News - Food stamps for the fighters

America should be hungry for a thinking administration



Here’s one way our president proposes to “support our troops”: According to his 2005 budget, the extra pay our soldiers receive for serving in combat zones — about $150 a month — will no longer count against their food stamp eligibility. This budget provision, if approved, should bring true peace of mind to our men and women on the front lines. From now on, they can dodge bullets in Iraq with the happy assurance that their loved ones will not starve as a result of their bravery.

Military families on food stamps? It’s not an urban myth. About 25,000 families of servicemen and women are eligible, and this may be an underestimate, since the most recent Defense Department report on the financial condition of the armed forces — from 1999 — found that 40 percent of lower-ranking soldiers face “substantial financial difficulties.” Sen. Harry Reid, D-Nevada, reports hearing from constituents that the Army now includes applications for food stamps in its orientation packet for new recruits.

The poverty of the mightiest military machine on Earth is no secret to the many charities that have sprung up to help families on U.S. military bases, including the church-based Feed the Children, which delivers free food and personal items to families at 12 bases. Before 9-11, trucks bearing free food from a variety of food pantries used to be able to drive right on to the bases. Now they have to stop outside the gates, making the spectacle of military poverty visible to any passerby.

Market forces ensure that a volunteer army will necessarily be an army of the poor. The trouble is, enlistment does not do a whole lot to brighten one’s economic outlook. Front-line battle troops, most of whom have been in the military for about a year, earn less than $16,000 a year — which puts them at about the level of theater ushers and Wal-Mart clerks. Even second lieutenants, at a starting salary of $26,000 a year, earn less than pest control workers and shoe repairers. So when the Bush administration, in its frenzied rush to transfer more wealth to the already wealthy, hurts the working poor, you can count the troops among them. The 2003 Bush tax cut for the rich, for example, failed to extend a child tax credit to nearly 200,000 military personnel.

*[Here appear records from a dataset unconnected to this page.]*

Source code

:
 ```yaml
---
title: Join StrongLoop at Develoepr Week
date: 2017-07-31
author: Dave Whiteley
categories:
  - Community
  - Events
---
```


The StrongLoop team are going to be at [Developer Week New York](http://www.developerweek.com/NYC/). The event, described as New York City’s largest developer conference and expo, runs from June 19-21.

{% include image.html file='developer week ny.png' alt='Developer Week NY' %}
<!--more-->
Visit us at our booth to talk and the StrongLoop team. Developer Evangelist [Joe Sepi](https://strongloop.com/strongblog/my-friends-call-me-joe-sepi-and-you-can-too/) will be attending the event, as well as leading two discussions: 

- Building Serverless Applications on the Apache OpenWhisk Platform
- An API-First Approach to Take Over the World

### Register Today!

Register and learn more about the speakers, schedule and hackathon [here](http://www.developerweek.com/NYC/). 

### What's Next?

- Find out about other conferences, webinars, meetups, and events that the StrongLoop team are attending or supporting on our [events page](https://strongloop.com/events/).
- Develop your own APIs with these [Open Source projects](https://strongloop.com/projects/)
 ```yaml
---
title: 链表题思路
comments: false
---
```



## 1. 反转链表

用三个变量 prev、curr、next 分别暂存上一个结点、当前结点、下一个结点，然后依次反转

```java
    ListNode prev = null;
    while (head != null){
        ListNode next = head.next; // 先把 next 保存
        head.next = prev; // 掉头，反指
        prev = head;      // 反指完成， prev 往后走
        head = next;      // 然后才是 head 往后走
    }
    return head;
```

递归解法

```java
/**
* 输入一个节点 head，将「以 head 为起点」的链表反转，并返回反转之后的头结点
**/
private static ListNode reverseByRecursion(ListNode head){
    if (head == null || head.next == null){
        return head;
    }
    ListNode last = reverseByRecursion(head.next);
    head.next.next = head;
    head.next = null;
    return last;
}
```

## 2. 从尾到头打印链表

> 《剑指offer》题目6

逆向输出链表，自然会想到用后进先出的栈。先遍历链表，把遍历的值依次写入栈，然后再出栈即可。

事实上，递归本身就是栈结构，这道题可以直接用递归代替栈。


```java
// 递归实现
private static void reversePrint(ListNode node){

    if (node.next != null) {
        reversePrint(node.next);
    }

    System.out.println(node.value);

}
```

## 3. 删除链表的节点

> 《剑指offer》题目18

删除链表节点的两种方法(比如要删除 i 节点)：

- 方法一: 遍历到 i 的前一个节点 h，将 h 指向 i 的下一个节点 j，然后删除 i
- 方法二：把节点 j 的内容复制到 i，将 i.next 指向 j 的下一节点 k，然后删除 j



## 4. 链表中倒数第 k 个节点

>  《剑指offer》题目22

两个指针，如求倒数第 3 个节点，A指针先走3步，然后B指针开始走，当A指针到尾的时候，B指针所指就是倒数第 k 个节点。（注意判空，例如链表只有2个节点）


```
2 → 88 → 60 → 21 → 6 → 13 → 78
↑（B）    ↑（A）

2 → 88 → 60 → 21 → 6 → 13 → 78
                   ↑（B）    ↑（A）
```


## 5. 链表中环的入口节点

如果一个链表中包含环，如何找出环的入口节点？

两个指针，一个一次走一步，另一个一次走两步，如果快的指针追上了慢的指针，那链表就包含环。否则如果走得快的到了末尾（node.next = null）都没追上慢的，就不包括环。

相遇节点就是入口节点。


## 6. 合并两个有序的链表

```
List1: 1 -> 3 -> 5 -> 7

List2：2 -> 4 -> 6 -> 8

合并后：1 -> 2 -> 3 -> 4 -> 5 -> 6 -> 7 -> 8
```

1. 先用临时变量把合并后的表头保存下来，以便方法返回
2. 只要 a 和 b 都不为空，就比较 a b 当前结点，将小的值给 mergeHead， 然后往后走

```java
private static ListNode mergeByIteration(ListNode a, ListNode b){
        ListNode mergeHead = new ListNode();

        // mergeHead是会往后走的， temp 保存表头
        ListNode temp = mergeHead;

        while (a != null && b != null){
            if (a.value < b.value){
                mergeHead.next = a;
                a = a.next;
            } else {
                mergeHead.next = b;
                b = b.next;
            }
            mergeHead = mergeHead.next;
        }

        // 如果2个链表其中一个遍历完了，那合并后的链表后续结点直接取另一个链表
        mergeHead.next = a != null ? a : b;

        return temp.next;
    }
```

Well, they get all kinds of special benefits, don’t they, like free housing and medical care? Yes, and that’s a powerful attraction to these young men and women. But no one should confuse the U.S. military with a Swedish-style welfare state. The mother of a Marine reports that her son had to charge nearly $1,000 on her Visa card for items not issued by the military, such as camouflage paint and socks. In 2003, Defense Department overseas schools for the children of military personnel closed a week early due to a lack of funds.

You might imagine that our “war president,” as he styles himself, would be in a rush to enrich the front-line troops, but last August his administration proposed to cut the combat pay bonus of $150 a month. Somebody must have pointed out that an election year was just around the corner, because this little trial balloon was quietly punctured. In fact, the 2005 budget offers to double the military death benefit received by families of the fallen from $6,000 to $12,000.

Sounds good. But actually, it may make death financially preferable to surviving in a damaged state. Bizarrely enough, veterans’ disability benefits are deducted from their military retirement pay, giving the wounded a powerful incentive to die while they’re young. Ever since the introduction of mass armies in Europe in the 17th century, governments have generally understood that to underpay and underfeed one’s troops is to risk having the guns pointed in the opposite direction from that which the officers are recommending. Actually, modern welfare states, limited as they may be, are in no small part the product of war — of governments’ attempts to appease the warriors and the class of people that supplies them.

In this country, for example, the Civil War led to the institution of widows’ benefits, which were the predecessor of welfare in its Aid to Families with Dependent Children form. The German leader Bismarck, who was under pressure from socialists as well as the exigencies of war, instituted national health insurance. In the United States, World War II spawned educational benefits and income support for veterans. In the United Kingdom, it generated a far more generous welfare state than we have here, including free health care for all.

This has been the way of the world: If you want members of the working class to die for you, then you have to give them something in return.

So what is the Bush administration thinking? Maybe those turkeys Bush passed out to the troops at Thanksgiving were supposed to substitute for decent military pay and veterans’ benefits.

Or maybe the administration is counting on more photo ops of the president in his flight jacket to soothe the underfed military families.

Or possibly the proposed new immigration plan, which would bring Mexicans in to work at substandard wages, could be used to restock the U.S. military with bracero-soldiers to whom $16,000 a year and a $12,000 death benefit would look like a major fortune. If the citizens get too demanding, you can always resort to an army of foreign mercenaries.

Or maybe the Bush administration isn’t thinking at all.

Barbara Ehrenreich is a columnist for the Progressive. She is the author of Nickel and Dimed: On (Not) Getting By in America and Blood Rites: Origins and History of the Passions of War.